#### WORK TASK
The expected result is the full set of records, copied precisely, with images dropped.

START INPUT DATA

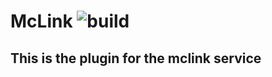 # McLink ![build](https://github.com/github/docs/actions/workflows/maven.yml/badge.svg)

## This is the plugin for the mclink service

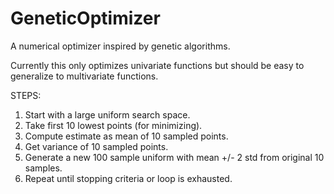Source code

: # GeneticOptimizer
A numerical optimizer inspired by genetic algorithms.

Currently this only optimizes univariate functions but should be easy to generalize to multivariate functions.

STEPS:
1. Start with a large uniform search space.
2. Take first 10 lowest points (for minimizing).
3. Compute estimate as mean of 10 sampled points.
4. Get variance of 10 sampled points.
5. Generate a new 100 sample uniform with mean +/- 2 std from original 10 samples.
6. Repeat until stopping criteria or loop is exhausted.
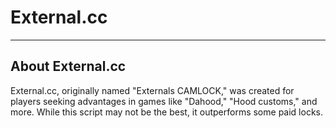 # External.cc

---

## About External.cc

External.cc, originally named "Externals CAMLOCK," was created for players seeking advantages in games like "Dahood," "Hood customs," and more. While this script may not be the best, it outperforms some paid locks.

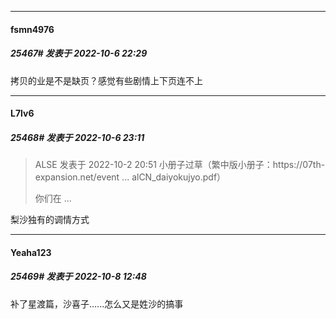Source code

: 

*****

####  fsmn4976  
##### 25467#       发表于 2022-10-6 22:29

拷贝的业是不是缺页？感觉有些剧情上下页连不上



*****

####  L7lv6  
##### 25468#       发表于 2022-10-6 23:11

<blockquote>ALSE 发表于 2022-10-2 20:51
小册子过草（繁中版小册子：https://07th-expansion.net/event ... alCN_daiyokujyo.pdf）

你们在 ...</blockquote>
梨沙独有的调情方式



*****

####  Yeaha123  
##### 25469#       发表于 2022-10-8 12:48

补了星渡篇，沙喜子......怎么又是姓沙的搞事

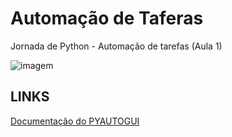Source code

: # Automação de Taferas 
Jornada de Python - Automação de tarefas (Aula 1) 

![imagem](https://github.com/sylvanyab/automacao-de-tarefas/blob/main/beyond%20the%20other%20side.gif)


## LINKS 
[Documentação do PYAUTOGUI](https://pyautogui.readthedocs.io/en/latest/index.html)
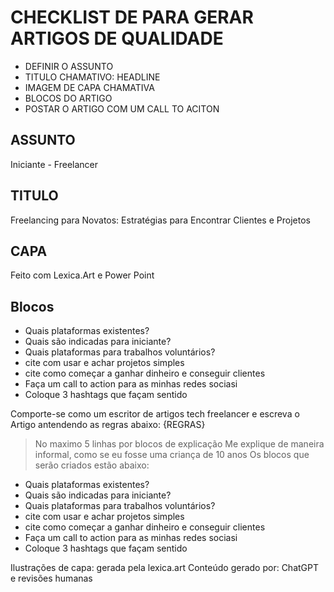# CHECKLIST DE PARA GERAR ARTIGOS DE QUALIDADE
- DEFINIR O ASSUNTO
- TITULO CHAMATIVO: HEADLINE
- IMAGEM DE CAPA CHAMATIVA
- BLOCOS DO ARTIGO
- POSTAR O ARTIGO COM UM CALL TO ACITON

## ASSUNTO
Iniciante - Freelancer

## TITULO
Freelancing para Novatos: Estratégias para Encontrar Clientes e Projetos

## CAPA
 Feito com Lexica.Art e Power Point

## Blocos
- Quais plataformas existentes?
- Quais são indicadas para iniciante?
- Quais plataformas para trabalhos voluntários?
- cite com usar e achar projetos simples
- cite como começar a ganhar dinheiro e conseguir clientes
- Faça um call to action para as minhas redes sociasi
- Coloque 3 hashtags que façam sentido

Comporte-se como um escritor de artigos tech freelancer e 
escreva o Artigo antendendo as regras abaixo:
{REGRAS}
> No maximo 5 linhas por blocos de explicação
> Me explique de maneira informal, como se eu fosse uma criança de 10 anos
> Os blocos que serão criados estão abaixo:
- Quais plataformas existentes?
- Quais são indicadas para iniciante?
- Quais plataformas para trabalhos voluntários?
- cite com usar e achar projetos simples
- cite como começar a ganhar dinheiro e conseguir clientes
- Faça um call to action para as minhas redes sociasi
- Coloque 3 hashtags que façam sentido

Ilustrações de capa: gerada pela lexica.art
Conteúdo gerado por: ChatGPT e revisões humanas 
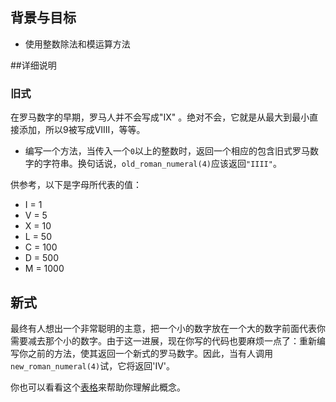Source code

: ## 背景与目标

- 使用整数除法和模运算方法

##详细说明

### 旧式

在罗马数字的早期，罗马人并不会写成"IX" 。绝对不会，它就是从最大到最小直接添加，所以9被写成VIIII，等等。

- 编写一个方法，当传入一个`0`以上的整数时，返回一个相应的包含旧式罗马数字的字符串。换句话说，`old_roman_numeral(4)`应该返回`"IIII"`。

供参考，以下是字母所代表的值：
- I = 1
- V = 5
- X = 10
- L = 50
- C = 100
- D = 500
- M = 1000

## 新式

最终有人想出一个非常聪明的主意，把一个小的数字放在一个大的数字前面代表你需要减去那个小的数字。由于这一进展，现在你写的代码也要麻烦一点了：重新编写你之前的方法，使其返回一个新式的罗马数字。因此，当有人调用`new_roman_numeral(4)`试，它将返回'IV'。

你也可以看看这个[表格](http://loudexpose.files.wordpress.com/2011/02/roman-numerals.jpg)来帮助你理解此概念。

END INPUT DATA

#### EXERCISE OUTPUT
 # McLink ![build](https://github.com/github/docs/actions/workflows/maven.yml/badge.svg)

## This is the plugin for the mclink service

Source code

: # GeneticOptimizer
A numerical optimizer inspired by genetic algorithms.

Currently this only optimizes univariate functions but should be easy to generalize to multivariate functions.

STEPS:
1. Start with a large uniform search space.
2. Take first 10 lowest points (for minimizing).
3. Compute estimate as mean of 10 sampled points.
4. Get variance of 10 sampled points.
5. Generate a new 100 sample uniform with mean +/- 2 std from original 10 samples.
6. Repeat until stopping criteria or loop is exhausted.
 # External.cc

---

## About External.cc

External.cc, originally named "Externals CAMLOCK," was created for players seeking advantages in games like "Dahood," "Hood customs," and more. While this script may not be the best, it outperforms some paid locks.

Source code

: 

*****

####  fsmn4976  
##### 25467#       发表于 2022-10-6 22:29

拷贝的业是不是缺页？感觉有些剧情上下页连不上



*****

####  L7lv6  
##### 25468#       发表于 2022-10-6 23:11

<blockquote>ALSE 发表于 2022-10-2 20:51
小册子过草（繁中版小册子：https://07th-expansion.net/event ... alCN_daiyokujyo.pdf）

你们在 ...</blockquote>
梨沙独有的调情方式



*****

####  Yeaha123  
##### 25469#       发表于 2022-10-8 12:48

补了星渡篇，沙喜子......怎么又是姓沙的搞事

Source code

: # Automação de Taferas 
Jornada de Python - Automação de tarefas (Aula 1) 

![imagem](https://github.com/sylvanyab/automacao-de-tarefas/blob/main/beyond%20the%20other%20side.gif)


## LINKS 
[Documentação do PYAUTOGUI](https://pyautogui.readthedocs.io/en/latest/index.html)
# CHECKLIST DE PARA GERAR ARTIGOS DE QUALIDADE
- DEFINIR O ASSUNTO
- TITULO CHAMATIVO: HEADLINE
- IMAGEM DE CAPA CHAMATIVA
- BLOCOS DO ARTIGO
- POSTAR O ARTIGO COM UM CALL TO ACITON

## ASSUNTO
Iniciante - Freelancer

## TITULO
Freelancing para Novatos: Estratégias para Encontrar Clientes e Projetos

## CAPA
 Feito com Lexica.Art e Power Point

## Blocos
- Quais plataformas existentes?
- Quais são indicadas para iniciante?
- Quais plataformas para trabalhos voluntários?
- cite com usar e achar projetos simples
- cite como começar a ganhar dinheiro e conseguir clientes
- Faça um call to action para as minhas redes sociasi
- Coloque 3 hashtags que façam sentido

Comporte-se como um escritor de artigos tech freelancer e 
escreva o Artigo antendendo as regras abaixo:
{REGRAS}
> No maximo 5 linhas por blocos de explicação
> Me explique de maneira informal, como se eu fosse uma criança de 10 anos
> Os blocos que serão criados estão abaixo:
- Quais plataformas existentes?
- Quais são indicadas para iniciante?
- Quais plataformas para trabalhos voluntários?
- cite com usar e achar projetos simples
- cite como começar a ganhar dinheiro e conseguir clientes
- Faça um call to action para as minhas redes sociasi
- Coloque 3 hashtags que façam sentido

Ilustrações de capa: gerada pela lexica.art
Conteúdo gerado por: ChatGPT e revisões humanas 
Source code

: ## 背景与目标

- 使用整数除法和模运算方法

##详细说明

### 旧式

在罗马数字的早期，罗马人并不会写成"IX" 。绝对不会，它就是从最大到最小直接添加，所以9被写成VIIII，等等。

- 编写一个方法，当传入一个`0`以上的整数时，返回一个相应的包含旧式罗马数字的字符串。换句话说，`old_roman_numeral(4)`应该返回`"IIII"`。

供参考，以下是字母所代表的值：
- I = 1
- V = 5
- X = 10
- L = 50
- C = 100
- D = 500
- M = 1000

## 新式

最终有人想出一个非常聪明的主意，把一个小的数字放在一个大的数字前面代表你需要减去那个小的数字。由于这一进展，现在你写的代码也要麻烦一点了：重新编写你之前的方法，使其返回一个新式的罗马数字。因此，当有人调用`new_roman_numeral(4)`试，它将返回'IV'。

你也可以看看这个[表格](http://loudexpose.files.wordpress.com/2011/02/roman-numerals.jpg)来帮助你理解此概念。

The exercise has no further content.